PROBLEM DESCRIPTION — Your task is to copy each line of the records that includes the string "jquery".

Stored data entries
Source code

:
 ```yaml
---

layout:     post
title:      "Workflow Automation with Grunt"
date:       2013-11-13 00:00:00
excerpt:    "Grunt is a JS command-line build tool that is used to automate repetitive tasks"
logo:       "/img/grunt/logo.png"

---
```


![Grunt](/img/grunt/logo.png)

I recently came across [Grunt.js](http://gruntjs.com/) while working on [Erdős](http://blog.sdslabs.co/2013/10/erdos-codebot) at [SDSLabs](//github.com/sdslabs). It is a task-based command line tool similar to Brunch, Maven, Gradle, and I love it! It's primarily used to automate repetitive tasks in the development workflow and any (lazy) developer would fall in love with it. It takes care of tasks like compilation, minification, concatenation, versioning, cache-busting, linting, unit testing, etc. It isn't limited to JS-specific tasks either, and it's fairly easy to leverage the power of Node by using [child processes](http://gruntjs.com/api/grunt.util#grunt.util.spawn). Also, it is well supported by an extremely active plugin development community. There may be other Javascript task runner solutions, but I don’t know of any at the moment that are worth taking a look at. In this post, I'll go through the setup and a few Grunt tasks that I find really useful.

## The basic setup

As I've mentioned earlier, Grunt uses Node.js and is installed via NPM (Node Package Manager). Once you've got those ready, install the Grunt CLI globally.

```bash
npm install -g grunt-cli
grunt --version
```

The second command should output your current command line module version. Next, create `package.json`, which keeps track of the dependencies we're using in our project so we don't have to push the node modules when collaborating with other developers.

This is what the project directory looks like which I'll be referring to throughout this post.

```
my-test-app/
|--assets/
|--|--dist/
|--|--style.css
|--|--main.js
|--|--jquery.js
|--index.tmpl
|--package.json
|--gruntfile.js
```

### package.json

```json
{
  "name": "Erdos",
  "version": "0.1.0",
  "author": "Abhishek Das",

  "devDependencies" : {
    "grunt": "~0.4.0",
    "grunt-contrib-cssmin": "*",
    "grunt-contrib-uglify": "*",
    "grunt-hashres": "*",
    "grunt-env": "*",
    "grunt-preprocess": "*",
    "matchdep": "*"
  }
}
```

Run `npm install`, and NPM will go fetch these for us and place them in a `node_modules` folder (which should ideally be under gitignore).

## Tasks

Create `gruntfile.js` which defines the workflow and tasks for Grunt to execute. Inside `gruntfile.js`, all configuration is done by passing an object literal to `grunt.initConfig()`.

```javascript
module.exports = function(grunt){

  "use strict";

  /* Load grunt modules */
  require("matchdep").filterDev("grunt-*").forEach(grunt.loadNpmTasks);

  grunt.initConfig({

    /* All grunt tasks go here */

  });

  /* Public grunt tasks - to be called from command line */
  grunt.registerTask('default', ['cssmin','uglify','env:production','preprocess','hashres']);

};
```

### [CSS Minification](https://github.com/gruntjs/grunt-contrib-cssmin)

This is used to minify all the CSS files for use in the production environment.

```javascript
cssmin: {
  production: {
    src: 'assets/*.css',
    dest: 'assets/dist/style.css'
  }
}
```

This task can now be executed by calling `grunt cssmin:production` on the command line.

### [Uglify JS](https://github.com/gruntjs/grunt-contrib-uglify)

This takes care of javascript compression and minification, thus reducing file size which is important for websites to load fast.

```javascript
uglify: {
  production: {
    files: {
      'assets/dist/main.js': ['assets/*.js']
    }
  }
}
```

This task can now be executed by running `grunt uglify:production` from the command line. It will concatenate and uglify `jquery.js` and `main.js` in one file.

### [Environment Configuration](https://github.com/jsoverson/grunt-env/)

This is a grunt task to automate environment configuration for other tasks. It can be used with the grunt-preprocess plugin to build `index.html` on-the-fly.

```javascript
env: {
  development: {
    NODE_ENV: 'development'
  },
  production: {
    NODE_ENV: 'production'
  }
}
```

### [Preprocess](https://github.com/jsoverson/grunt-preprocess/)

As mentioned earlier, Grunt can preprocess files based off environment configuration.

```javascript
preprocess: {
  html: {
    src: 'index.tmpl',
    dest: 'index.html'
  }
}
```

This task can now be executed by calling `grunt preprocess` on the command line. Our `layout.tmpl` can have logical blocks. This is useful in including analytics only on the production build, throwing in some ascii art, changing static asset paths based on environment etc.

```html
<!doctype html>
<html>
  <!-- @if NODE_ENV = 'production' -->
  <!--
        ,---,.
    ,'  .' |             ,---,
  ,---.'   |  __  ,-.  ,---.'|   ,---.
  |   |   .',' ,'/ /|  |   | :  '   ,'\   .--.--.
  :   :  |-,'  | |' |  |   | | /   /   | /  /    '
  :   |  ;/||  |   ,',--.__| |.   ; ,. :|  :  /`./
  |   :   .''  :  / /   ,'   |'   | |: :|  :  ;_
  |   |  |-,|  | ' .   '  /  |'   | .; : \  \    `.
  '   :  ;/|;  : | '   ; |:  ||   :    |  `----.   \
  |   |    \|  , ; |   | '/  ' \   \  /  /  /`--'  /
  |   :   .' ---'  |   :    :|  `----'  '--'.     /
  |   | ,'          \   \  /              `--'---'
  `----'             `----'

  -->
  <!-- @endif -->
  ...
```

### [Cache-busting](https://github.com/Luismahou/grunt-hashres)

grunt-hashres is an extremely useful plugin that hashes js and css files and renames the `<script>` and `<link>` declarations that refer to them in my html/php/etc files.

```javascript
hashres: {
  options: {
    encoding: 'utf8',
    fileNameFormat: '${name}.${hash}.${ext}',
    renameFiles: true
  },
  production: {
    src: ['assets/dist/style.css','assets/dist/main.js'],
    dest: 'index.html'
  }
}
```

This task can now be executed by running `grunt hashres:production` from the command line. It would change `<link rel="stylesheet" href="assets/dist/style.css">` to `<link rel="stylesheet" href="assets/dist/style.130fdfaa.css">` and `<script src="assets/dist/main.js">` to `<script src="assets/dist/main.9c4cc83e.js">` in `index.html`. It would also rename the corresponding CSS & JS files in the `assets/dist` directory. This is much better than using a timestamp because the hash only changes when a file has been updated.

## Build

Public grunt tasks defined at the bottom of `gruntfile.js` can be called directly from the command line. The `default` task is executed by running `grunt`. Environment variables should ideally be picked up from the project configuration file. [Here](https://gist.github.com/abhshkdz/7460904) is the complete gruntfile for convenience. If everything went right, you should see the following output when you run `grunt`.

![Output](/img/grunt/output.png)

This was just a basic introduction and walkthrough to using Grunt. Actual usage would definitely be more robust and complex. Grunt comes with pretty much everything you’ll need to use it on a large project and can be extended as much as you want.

RESPONSE BELOW —
|--|--jquery.js
This task can now be executed by running `grunt uglify:production` from the command line. It will concatenate and uglify `jquery.js` and `main.js` in one file.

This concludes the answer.